Le Roi, suivi du même cortège se retire, et MM. les députés et sénateurs se forment en séance publique dans leurs salles respectives.
(Présidence de M. Pirson, doyen d’âge.)
MM. Liedts et Charles Vilain XIIII remplissent provisoirement les fonctions de secrétaires.
Après avoir ouvert la séance, M. le président prononce le discours suivant. - Messieurs, en montant au fauteuil , je n’ai de remerciements à faire à personne ; je dirais, pas même à l’âge qui me procure cet honneur si je regrettais la vie : mais point du tout ; si je la recommençais, je ferais ce que j’ai fait. Sans vanité, sans ambition, content de ma position, je serais toujours indépendant sous tous les régimes, et je mourrai comme j’ai vécu.
Si je n’ai point de remerciements à faire, j’ai besoin, messieurs, de toute votre indulgence. Déjà vous m’en avez donné des preuves. Je compte sur la continuation de vos bontés.
Nos opérations préliminaires seront de courte durée. Les pouvoirs de quelques membres de la chambre seulement sont à vérifier, et puis nous procéderons à la formation du bureau définitif.
Nos travaux législatifs seront d’autant plus longs qu’ils sont nombreux et importants. La nation est impatiente. Ses institutions sont incomplètes ; il faut encore qu’elle tienne l’arme au bras pour faire reconnaître son indépendance vis-à-vis de la Hollande. Sous le rapport des institutions, elle peut justement accuser le législatif s’il tarde de les lui donner dans un terme raisonnable. Il n’en est pas de même sous le rapport politique ; des tiers sont là plus ou moins intéressés à nous harceler. Je partage toutes les espérances, j’applaudis au statu quo ; mais entendons-nous : le statu quo nous est favorable si nous ne devons payer ni arriérés de la dette ni par conséquent les intérêts des arriérés à la Hollande, depuis l’époque de notre acceptation du traité du 15 novembre jusqu’à l’acceptation de la Hollande elle-même ; mais il est favorable à la Hollande si nous devions payer ces arriérés et ces intérêts. En effet, toute la fortune hollandaise consiste en capitaux qu’elle peut placer avec plus de chances de perte ailleurs qu’en Belgique, si riche par son sol ; elle trouverait ici une hypothèque réelle qu’elle ne trouverait pas ailleurs.
Elle ne demanderait donc pas mieux, je crois, que de nous prêter. Je ne doute pas que le gouvernement n’ait fait tout ce qu’il devait pour la désabuser sur ce point. C’est à lui que la constitution donne l’initiative en fait de relations extérieures ; mais c’est à la chambre des représentants que la constitution donne le droit de prononcer la première en public sur tous les intérêts financiers. Eh bien que les échos de cette tribune portent donc à la Hollande que jamais cette chambre ne consentira à payer les arriérés de la dette lui assignée, pour tout l’intervalle de notre première acceptation jusqu’à la sienne.

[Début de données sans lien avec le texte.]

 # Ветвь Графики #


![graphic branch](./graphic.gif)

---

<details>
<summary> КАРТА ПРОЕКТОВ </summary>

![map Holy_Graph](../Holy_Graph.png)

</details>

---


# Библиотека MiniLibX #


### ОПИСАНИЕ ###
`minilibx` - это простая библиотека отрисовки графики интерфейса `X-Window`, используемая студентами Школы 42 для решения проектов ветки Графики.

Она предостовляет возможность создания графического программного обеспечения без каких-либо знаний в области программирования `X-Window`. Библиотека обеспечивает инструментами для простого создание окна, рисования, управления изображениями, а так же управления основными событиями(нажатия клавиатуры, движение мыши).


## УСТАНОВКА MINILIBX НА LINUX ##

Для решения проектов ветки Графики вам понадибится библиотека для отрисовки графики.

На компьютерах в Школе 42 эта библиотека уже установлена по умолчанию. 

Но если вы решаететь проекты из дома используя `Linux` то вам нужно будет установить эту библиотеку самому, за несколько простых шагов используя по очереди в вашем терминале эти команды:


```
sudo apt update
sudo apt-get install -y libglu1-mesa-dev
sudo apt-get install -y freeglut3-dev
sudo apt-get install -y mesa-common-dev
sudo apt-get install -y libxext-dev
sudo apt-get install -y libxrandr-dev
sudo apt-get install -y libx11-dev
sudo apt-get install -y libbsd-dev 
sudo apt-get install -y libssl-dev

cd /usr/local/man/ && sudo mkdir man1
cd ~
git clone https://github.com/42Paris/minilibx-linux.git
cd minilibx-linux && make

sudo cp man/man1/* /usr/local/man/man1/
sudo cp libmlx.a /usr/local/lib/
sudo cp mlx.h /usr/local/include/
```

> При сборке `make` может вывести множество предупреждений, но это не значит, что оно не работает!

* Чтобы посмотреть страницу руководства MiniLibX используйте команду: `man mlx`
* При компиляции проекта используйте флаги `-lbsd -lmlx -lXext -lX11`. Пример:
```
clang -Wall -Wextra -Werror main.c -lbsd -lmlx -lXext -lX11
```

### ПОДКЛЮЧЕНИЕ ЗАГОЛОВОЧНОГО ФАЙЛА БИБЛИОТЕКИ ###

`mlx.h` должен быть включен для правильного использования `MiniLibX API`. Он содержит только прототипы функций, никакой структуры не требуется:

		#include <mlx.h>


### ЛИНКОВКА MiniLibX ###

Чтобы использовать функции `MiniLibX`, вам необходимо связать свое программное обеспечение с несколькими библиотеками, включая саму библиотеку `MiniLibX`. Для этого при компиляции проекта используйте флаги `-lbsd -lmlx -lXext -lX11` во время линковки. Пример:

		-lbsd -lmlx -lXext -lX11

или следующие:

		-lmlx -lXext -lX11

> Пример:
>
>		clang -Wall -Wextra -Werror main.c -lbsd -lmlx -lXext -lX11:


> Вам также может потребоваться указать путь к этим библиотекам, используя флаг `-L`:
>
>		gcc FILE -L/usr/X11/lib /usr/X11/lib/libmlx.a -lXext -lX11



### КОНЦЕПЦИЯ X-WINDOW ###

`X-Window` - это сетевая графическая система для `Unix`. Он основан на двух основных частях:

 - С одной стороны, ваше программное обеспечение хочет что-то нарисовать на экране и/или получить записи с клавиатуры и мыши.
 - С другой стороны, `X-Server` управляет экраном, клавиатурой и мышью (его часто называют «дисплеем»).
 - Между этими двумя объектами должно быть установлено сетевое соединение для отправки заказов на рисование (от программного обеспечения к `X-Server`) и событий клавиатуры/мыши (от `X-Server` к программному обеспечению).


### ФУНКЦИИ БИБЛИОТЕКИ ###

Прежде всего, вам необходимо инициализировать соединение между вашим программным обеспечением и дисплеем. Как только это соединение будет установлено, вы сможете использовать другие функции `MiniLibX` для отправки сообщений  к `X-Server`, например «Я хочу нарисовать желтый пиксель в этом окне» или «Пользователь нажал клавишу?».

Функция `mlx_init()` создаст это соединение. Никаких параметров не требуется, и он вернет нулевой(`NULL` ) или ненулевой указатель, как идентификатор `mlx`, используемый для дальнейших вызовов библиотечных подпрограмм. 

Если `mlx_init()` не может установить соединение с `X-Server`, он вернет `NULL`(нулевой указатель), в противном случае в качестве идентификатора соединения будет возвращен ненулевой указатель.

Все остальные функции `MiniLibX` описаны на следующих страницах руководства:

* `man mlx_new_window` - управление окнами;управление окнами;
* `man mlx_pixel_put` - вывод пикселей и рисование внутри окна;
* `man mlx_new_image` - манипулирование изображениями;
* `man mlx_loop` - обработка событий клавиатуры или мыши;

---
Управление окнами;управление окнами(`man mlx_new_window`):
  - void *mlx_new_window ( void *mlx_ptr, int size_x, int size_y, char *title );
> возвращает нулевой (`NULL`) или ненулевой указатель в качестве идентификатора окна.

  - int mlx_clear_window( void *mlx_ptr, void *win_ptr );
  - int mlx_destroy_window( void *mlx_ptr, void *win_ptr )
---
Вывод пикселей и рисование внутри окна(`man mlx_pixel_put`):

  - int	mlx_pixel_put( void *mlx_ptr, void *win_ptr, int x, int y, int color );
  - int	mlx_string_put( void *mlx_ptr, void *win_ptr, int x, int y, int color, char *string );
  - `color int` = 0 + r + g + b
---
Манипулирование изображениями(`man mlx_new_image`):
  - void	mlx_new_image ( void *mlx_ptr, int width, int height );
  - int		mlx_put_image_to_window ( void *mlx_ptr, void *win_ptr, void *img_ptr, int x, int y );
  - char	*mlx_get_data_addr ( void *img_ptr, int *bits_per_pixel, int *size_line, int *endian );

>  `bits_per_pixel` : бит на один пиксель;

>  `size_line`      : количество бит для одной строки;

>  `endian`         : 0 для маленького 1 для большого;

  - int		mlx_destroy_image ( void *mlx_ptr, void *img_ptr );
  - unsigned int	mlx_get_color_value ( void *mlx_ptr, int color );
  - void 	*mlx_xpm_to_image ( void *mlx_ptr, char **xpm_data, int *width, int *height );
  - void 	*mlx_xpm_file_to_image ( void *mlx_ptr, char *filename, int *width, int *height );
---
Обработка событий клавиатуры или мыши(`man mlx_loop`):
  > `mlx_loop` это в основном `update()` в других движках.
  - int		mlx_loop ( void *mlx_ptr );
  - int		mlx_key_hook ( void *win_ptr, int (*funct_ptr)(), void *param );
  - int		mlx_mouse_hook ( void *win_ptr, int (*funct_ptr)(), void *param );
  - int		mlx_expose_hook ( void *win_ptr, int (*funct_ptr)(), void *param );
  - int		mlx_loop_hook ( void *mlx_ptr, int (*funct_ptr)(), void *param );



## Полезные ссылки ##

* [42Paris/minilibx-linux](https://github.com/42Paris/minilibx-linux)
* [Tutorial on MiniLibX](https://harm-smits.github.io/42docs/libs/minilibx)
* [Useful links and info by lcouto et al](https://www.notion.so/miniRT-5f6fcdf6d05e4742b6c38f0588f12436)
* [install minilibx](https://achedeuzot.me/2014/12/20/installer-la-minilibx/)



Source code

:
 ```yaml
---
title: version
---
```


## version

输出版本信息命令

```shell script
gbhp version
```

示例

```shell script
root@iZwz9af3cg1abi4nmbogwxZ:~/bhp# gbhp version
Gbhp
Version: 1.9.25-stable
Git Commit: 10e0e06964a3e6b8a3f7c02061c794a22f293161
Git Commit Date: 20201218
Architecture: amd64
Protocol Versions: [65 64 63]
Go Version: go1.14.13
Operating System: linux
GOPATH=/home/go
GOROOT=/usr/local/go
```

Nous reviendrons, j’espère, incessamment sur cette proposition. Pardon si je manque peut-être un peu à la forme : il me tardait, comme il tarde, je crois, à tous ici, d’avoir l’occasion de se prononcer énergiquement ; car ce n’est qu’au sortir de l’ornière diplomatique que nous pourrons travailler sans distraction au bien-être intérieur qui repose sur les institutions, le bon ordre et la paix.
Messieurs, nous allons tirer au sort la nomination d’une commission de sept membres pour vérifier les pouvoirs des nouveaux membres de la chambre.
M. le président tire au sort la commission qui sera chargée de la vérification des pouvoirs des députés nouvellement élus. Cette commission est composée de MM. de Sécus, Hip. Vilain XIIII, Smits, Dumont, Meeus et Liedts.
- La séance est levée.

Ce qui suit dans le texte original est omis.